◆ **WHAT IS BEING ASKED**:
Return only those lines of the listing in which "kegiatan" appears.

◆ **DATA RECORDS**:
-*-*-

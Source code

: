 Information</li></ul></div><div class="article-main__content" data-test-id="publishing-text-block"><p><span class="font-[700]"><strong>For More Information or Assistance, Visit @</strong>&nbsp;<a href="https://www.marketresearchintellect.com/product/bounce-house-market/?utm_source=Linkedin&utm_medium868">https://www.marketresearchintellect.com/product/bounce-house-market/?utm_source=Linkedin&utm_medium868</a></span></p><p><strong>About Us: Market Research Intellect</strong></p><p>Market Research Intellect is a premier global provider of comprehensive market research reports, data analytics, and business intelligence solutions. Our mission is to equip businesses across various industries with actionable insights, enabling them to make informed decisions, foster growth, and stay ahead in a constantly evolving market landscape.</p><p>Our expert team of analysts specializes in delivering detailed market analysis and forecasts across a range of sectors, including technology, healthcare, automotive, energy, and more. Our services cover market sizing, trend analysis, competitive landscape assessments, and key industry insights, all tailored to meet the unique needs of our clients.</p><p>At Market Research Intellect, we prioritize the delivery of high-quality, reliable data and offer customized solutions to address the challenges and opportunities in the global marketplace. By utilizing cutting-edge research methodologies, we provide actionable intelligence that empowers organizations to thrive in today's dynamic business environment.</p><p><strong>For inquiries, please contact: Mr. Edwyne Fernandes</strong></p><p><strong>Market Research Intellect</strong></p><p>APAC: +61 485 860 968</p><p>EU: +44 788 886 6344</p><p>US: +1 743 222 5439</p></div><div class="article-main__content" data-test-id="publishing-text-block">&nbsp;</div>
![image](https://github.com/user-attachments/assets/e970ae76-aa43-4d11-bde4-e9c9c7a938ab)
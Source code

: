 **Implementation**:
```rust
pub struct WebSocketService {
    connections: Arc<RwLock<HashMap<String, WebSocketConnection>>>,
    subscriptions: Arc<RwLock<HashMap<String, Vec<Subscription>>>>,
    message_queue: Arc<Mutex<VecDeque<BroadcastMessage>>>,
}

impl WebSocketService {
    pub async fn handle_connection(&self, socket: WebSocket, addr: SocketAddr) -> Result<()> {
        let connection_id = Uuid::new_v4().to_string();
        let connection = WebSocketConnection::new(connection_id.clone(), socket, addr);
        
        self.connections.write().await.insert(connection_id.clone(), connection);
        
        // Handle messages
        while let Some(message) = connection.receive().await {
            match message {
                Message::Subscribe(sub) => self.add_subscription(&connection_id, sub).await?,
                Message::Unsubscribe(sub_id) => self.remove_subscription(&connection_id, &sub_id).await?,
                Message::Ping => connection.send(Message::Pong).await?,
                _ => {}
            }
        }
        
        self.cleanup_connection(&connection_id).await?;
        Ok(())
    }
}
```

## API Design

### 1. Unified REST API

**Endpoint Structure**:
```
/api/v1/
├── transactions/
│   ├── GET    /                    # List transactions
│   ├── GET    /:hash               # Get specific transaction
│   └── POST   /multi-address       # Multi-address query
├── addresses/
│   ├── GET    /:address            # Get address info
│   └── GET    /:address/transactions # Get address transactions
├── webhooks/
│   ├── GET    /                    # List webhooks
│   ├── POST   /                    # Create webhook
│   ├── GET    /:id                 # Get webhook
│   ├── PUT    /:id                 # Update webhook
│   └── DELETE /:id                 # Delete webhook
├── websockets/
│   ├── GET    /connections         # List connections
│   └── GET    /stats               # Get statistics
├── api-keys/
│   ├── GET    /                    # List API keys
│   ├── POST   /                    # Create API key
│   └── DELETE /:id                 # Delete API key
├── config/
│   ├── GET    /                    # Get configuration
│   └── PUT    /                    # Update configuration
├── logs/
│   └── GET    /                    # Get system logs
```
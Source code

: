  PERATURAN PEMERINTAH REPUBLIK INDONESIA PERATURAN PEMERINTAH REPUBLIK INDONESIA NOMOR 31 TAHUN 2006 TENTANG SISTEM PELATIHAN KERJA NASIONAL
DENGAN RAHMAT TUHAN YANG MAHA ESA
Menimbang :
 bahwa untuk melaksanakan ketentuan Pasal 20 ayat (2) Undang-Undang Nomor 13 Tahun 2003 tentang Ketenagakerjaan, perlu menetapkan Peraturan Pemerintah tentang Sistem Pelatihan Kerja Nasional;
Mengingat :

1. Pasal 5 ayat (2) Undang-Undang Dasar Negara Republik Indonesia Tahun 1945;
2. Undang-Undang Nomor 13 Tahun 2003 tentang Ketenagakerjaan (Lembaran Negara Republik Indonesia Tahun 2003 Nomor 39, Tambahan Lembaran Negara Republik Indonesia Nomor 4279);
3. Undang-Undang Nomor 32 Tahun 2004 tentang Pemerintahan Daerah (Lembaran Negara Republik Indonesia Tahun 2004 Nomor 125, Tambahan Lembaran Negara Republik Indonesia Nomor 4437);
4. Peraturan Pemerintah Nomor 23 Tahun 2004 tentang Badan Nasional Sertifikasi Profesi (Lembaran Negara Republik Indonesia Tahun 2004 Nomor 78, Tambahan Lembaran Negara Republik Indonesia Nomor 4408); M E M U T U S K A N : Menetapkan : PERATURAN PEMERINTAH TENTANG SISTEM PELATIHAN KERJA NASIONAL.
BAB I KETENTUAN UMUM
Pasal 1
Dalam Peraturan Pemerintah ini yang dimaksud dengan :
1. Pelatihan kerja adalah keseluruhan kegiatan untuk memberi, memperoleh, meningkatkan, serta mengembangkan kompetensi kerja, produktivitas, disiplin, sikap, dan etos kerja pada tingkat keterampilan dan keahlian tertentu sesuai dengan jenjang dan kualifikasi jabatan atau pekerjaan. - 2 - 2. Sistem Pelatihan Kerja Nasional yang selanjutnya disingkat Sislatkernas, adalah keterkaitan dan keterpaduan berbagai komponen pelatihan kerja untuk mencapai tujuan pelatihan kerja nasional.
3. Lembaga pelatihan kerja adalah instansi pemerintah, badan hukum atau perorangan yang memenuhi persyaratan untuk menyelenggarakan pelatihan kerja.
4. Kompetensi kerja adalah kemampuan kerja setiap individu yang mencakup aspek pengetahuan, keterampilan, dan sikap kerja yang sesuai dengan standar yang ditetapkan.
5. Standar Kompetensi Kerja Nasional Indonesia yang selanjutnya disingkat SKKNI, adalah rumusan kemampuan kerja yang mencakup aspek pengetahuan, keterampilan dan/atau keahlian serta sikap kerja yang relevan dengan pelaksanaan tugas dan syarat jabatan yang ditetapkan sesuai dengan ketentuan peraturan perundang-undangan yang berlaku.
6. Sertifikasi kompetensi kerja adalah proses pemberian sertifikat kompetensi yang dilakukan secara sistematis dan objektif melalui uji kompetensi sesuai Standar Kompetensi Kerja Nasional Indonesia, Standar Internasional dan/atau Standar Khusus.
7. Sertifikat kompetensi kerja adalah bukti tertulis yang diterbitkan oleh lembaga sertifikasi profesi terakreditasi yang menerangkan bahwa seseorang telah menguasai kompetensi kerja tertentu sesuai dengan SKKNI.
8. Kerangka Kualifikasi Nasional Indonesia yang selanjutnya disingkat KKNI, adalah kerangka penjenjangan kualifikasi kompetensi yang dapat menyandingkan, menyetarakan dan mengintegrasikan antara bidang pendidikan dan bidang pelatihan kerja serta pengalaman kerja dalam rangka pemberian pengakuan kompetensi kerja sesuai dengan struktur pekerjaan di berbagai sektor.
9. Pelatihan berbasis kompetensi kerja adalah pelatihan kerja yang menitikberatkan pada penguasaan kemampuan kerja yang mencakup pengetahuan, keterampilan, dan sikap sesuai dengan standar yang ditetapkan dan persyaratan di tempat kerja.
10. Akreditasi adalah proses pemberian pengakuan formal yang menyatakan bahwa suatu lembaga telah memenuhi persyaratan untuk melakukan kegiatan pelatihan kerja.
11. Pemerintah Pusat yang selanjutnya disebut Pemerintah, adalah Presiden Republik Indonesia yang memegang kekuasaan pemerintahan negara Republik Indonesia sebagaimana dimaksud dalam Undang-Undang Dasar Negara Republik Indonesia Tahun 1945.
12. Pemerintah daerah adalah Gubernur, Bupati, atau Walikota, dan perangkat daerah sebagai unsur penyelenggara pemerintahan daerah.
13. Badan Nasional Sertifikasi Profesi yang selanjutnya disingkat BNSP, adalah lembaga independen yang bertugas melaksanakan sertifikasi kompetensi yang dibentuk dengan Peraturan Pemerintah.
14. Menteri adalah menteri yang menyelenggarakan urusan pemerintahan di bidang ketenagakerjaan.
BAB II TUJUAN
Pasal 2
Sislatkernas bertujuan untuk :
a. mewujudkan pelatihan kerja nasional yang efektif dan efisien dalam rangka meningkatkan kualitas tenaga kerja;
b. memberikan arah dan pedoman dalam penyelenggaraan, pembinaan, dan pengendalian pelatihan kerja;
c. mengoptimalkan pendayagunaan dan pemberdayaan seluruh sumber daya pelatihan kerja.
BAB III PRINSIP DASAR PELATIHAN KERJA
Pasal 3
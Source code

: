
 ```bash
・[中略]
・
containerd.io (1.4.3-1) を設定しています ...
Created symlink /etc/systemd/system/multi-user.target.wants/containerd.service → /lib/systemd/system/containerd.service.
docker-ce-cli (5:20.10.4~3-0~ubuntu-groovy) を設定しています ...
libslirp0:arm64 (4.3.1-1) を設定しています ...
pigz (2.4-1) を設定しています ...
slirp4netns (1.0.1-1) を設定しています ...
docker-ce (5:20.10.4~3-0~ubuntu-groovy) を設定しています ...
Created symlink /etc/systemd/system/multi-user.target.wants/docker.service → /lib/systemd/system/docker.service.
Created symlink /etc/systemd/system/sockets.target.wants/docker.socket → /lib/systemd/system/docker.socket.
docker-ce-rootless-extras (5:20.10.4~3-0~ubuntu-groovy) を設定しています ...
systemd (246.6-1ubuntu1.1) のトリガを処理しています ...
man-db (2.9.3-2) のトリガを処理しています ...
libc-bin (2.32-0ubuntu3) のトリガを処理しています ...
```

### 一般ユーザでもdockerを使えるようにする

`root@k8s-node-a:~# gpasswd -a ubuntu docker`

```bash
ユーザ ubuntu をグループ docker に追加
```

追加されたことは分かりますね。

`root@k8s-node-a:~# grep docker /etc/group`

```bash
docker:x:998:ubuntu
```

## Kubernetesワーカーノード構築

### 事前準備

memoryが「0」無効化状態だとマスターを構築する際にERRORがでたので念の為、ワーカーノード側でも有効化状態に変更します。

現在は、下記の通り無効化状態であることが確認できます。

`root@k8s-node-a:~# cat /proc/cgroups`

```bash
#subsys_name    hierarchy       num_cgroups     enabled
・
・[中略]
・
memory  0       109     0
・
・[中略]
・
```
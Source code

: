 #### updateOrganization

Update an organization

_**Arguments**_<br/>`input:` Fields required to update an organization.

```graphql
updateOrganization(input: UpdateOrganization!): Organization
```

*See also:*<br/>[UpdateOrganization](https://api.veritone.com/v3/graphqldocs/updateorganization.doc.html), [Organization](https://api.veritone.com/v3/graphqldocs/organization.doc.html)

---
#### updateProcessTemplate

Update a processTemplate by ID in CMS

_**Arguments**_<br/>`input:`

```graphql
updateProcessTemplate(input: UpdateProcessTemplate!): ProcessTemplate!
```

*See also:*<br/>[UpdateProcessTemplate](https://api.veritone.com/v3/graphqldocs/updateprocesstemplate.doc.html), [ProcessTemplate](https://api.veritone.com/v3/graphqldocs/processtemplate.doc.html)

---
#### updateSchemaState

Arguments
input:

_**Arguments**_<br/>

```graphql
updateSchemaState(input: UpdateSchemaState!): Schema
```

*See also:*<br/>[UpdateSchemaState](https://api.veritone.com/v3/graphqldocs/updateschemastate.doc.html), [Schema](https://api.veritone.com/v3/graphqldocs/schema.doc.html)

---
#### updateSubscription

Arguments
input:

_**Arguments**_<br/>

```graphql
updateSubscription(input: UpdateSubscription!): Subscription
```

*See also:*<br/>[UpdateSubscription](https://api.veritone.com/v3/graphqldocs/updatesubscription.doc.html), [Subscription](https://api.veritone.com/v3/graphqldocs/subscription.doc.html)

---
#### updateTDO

-*-*-

◆ **SOLUTION**:
1. Pelatihan kerja adalah keseluruhan kegiatan untuk memberi, memperoleh, meningkatkan, serta mengembangkan kompetensi kerja, produktivitas, disiplin, sikap, dan etos kerja pada tingkat keterampilan dan keahlian tertentu sesuai dengan jenjang dan kualifikasi jabatan atau pekerjaan. - 2 - 2. Sistem Pelatihan Kerja Nasional yang selanjutnya disingkat Sislatkernas, adalah keterkaitan dan keterpaduan berbagai komponen pelatihan kerja untuk mencapai tujuan pelatihan kerja nasional.
10. Akreditasi adalah proses pemberian pengakuan formal yang menyatakan bahwa suatu lembaga telah memenuhi persyaratan untuk melakukan kegiatan pelatihan kerja.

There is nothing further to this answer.